Single dose oral mefenamic acid for acute postoperative pain in adults

Abstract

Background

Mefenamic acid is a non‐steroidal anti‐inflammatory drug (NSAID). It is most often used for treating pain of dysmenorrhoea in the short term (seven days or less), as well as mild to moderate pain including headache, dental pain, postoperative and postpartum pain. It is widely available in many countries worldwide.

Objectives

To assess the efficacy of single dose oral mefenamic acid in acute postoperative pain, and any associated adverse events.

Search methods

We searched Cochrane CENTRAL, MEDLINE, EMBASE and the Oxford Pain Relief Database for studies to December 2010.

Selection criteria

Single oral dose, randomised, double‐blind, placebo‐controlled trials of mefenamic acid for relief of established moderate to severe postoperative pain in adults.

Data collection and analysis

Studies were assessed for methodological quality and the data extracted by two review authors independently. Summed total pain relief (TOTPAR) or pain intensity difference (SPID) over 4 to 6 hours was used to calculate the number of participants achieving at least 50% pain relief. These derived results were used to calculate, with 95% confidence intervals, the relative benefit compared to placebo, and the number needed to treat (NNT) for one participant to experience at least 50% pain relief over 4 to 6 hours. Numbers of participants using rescue medication over specified time periods, and time to use of rescue medication, were sought as additional measures of efficacy. Information on adverse events and withdrawals was collected.

Main results

Four studies with 842 participants met the inclusion criteria; 126 participants were treated with mefenamic acid 500 mg, 67 with mefenamic acid 250 mg, 197 with placebo, and 452 with lignocaine, aspirin, zomepirac or nimesulide. Participants had pain following third molar extraction, episiotomy and orthopaedic surgery. The NNT for at least 50% pain relief over 6 hours with a single dose of mefenamic acid 500 mg compared to placebo was 4.0 (2.7 to 7.1), and the NNT to prevent use of rescue medication over 6 hours was 6.5 (3.6 to 29). There were insufficient data to analyse other doses or active comparators, or numbers of participants experiencing any adverse events. No serious adverse events or adverse event withdrawals were reported in these studies.

Authors' conclusions

Oral mefenamic acid 500 mg was effective at treating moderate to severe acute postoperative pain, based on limited data. Efficacy of other doses, and safety and tolerability could not be assessed.

Author(s)

Rachel Moll, Sheena Derry, R Andrew Moore, Henry J McQuay

Abstract

Plain language summary

Single dose oral mefenamic acid for acute postoperative pain in adults

Mefenamic acid is a non‐steroidal anti‐inflammatory drug (NSAID) that is used as a painkiller (analgesic). Four studies involving a total of 842 participants were included in this review. Because fewer than 200 participants were treated with mefenamic acid within these four studies, results must be treated with caution. A good level of pain relief is experienced by almost half (48%) of those with moderate to severe postoperative pain after a single dose of mefenamic acid 500 mg, compared to about 20% with placebo, and fewer will need additional analgesia within 6 hours (47% versus 62%). This level of pain relief is comparable to that experienced with paracetamol 1000 mg.

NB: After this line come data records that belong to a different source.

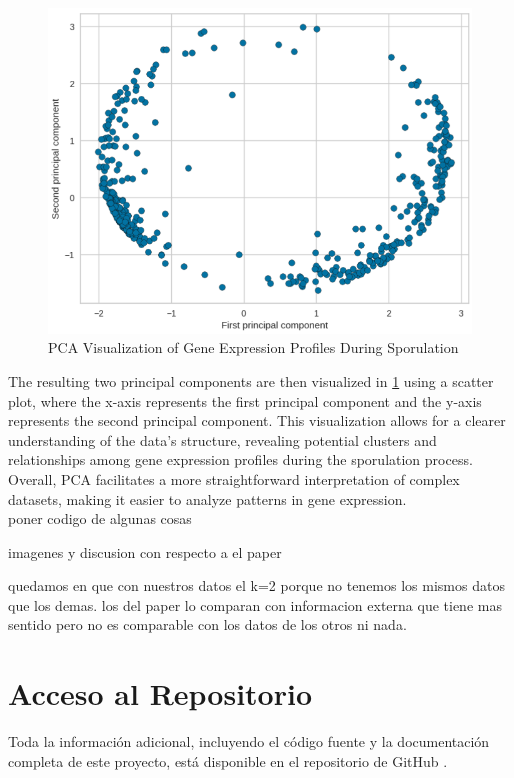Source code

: \documentclass{article}
\begin{document}
\begin{figure}[H]
	\centering
	\includegraphics[width=\textwidth]{images/pca.png}
	\caption{PCA Visualization of Gene Expression Profiles During Sporulation}
	\label{fig:pca}
\end{figure}


The resulting two principal components are then visualized in \ref{fig:pca} using a scatter plot, where the x-axis represents the first principal component and the y-axis represents the second principal component. This visualization allows for a clearer understanding of the data's structure, revealing potential clusters and relationships among gene expression profiles during the sporulation process. Overall, PCA facilitates a more straightforward interpretation of complex datasets, making it easier to analyze patterns in gene expression.
\\


poner codigo de algunas cosas


imagenes y discusion con respecto a el paper

quedamos en que con nuestros datos el k=2 porque no tenemos los mismos datos que los demas. los del paper lo comparan con informacion externa que tiene mas sentido pero no es comparable con los datos de los otros ni nada.

\newpage
\section{Acceso al Repositorio}


Toda la información adicional, incluyendo el código fuente y la documentación completa de este proyecto, está disponible en el repositorio de GitHub \cite{silva2024github}.

\end{document}
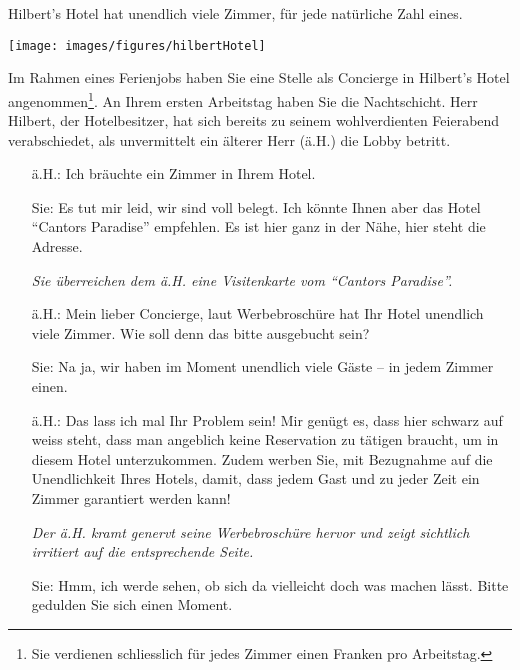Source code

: \begin{bsp}
Hilbert's Hotel hat unendlich viele Zimmer, für jede natürliche Zahl eines.
\begin{center}
\begin{framed}
\texttt{[image: images/figures/hilbertHotel]}
\end{framed}
\end{center}
Im Rahmen eines Ferienjobs haben Sie eine Stelle als Concierge in Hilbert's Hotel angenommen\footnote{Sie verdienen schliesslich für jedes Zimmer einen Franken pro Arbeitstag.}. An Ihrem ersten Arbeitstag haben Sie die Nachtschicht. Herr Hilbert, der Hotelbesitzer, hat sich bereits zu seinem wohlverdienten Feierabend verabschiedet, als unvermittelt ein älterer Herr (ä.H.) die Lobby betritt.
\begin{itemize}
\item[ä.H.:] Ich bräuchte ein Zimmer in Ihrem Hotel.
\item[Sie:] Es tut mir leid, wir sind voll belegt. Ich könnte Ihnen aber das Hotel ``Cantors Paradise'' empfehlen. Es ist hier ganz in der Nähe, hier steht die Adresse.

\textit{Sie überreichen dem ä.H. eine Visitenkarte vom ``Cantors Paradise''.}
\item[ä.H.:] Mein lieber Concierge, laut Werbebroschüre hat Ihr Hotel unendlich viele Zimmer. Wie soll denn das bitte ausgebucht sein?
\item[Sie:] Na ja, wir haben im Moment unendlich viele Gäste -- in jedem Zimmer einen.
\item[ä.H.:] Das lass ich mal Ihr Problem sein! Mir genügt es, dass hier schwarz auf weiss steht, dass man angeblich keine Reservation zu tätigen braucht, um in diesem Hotel unterzukommen. Zudem werben Sie, mit Bezugnahme auf die Unendlichkeit Ihres Hotels, damit, dass jedem Gast und zu jeder Zeit ein Zimmer garantiert werden kann!

\textit{Der ä.H. kramt genervt seine Werbebroschüre hervor und zeigt sichtlich irritiert auf die entsprechende Seite.}
\item[Sie:] Hmm, ich werde sehen, ob sich da vielleicht doch was machen lässt. Bitte gedulden Sie sich einen Moment.


\end{itemize}
\end{bsp}
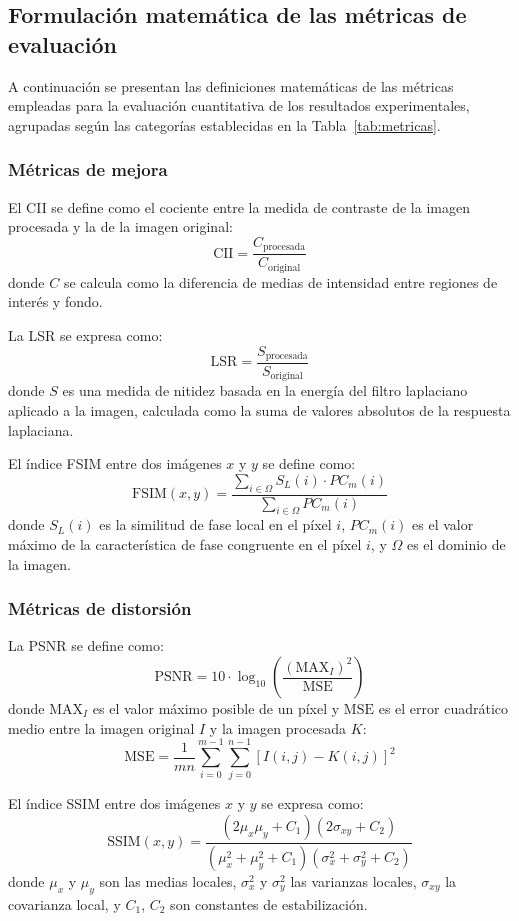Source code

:\subsection{Formulación matemática de las métricas de evaluación}

A continuación se presentan las definiciones matemáticas de las métricas empleadas para la evaluación cuantitativa de los resultados experimentales, agrupadas según las categorías establecidas en la Tabla~\ref{tab:metricas}.

\subsubsection{Métricas de mejora}

El CII se define como el cociente entre la medida de contraste de la imagen procesada y la de la imagen original:
\[
\mathrm{CII} = \frac{C_{\text{procesada}}}{C_{\text{original}}}
\]
donde \(C\) se calcula como la diferencia de medias de intensidad entre regiones de interés y fondo.

La LSR se expresa como:
\[
\mathrm{LSR} = \frac{S_{\text{procesada}}}{S_{\text{original}}}
\]
donde \(S\) es una medida de nitidez basada en la energía del filtro laplaciano aplicado a la imagen, calculada como la suma de valores absolutos de la respuesta laplaciana.

El índice FSIM entre dos imágenes \(x\) y \(y\) se define como:
\[
\mathrm{FSIM}(x, y) = \frac{\sum_{i \in \Omega} S_L(i) \cdot PC_m(i)}{\sum_{i \in \Omega} PC_m(i)}
\]
donde \(S_L(i)\) es la similitud de fase local en el píxel \(i\), \(PC_m(i)\) es el valor máximo de la característica de fase congruente en el píxel \(i\), y \(\Omega\) es el dominio de la imagen.

\subsubsection{Métricas de distorsión}

La PSNR se define como:
\[
\mathrm{PSNR} = 10 \cdot \log_{10} \left( \frac{(\mathrm{MAX}_I)^2}{\mathrm{MSE}} \right)
\]
donde \(\mathrm{MAX}_I\) es el valor máximo posible de un píxel y \(\mathrm{MSE}\) es el error cuadrático medio entre la imagen original \(I\) y la imagen procesada \(K\):
\[
\mathrm{MSE} = \frac{1}{mn} \sum_{i=0}^{m-1} \sum_{j=0}^{n-1} [I(i,j) - K(i,j)]^2
\]

El índice SSIM entre dos imágenes \(x\) y \(y\) se expresa como:
\[
\mathrm{SSIM}(x, y) = \frac{(2\mu_x\mu_y + C_1)(2\sigma_{xy} + C_2)}{(\mu_x^2 + \mu_y^2 + C_1)(\sigma_x^2 + \sigma_y^2 + C_2)}
\]
donde \(\mu_x\) y \(\mu_y\) son las medias locales, \(\sigma_x^2\) y \(\sigma_y^2\) las varianzas locales, \(\sigma_{xy}\) la covarianza local, y \(C_1\), \(C_2\) son constantes de estabilización.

Adverse events could not be assessed in these studies.

Author(s)

Rachel Moll, Sheena Derry, R Andrew Moore, Henry J McQuay

Reviewer's Conclusions

Authors' conclusions 

Implications for practice 

Mefenamic acid 500 mg is likely to be an effective analgesic, but there is insufficient evidence from this limited data set to give a reliable estimate of the size of its effect. No serious adverse events were reported in any of the studies, though numbers were too small to exclude rare but serious harm.

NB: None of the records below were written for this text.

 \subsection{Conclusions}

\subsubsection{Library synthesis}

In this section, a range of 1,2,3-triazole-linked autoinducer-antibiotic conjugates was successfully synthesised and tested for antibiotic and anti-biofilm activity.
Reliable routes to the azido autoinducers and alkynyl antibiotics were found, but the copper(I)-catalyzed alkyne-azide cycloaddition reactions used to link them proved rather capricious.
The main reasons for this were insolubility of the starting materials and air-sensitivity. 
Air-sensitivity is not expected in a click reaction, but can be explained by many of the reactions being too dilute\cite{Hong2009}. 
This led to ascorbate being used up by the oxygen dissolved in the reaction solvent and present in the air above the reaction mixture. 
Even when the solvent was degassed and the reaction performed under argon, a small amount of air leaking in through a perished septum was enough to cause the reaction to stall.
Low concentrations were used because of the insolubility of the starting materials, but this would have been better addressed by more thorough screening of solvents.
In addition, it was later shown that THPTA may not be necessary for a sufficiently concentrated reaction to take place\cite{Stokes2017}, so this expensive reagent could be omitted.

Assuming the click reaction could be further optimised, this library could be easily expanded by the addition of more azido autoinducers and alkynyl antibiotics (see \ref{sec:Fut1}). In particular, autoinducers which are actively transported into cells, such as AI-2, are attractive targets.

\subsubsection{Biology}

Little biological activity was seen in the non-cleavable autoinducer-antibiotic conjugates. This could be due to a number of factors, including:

Implications for research 

Given the large number of available drugs of this and similar classes to treat postoperative pain, there is no urgent research agenda. More studies could more accurately determine efficacy, but are unlikely to be performed because of well known alternatives. Such studies would need to improve reporting of outcomes other than pain relief and pain intensity difference, such as adverse events and time to remedication.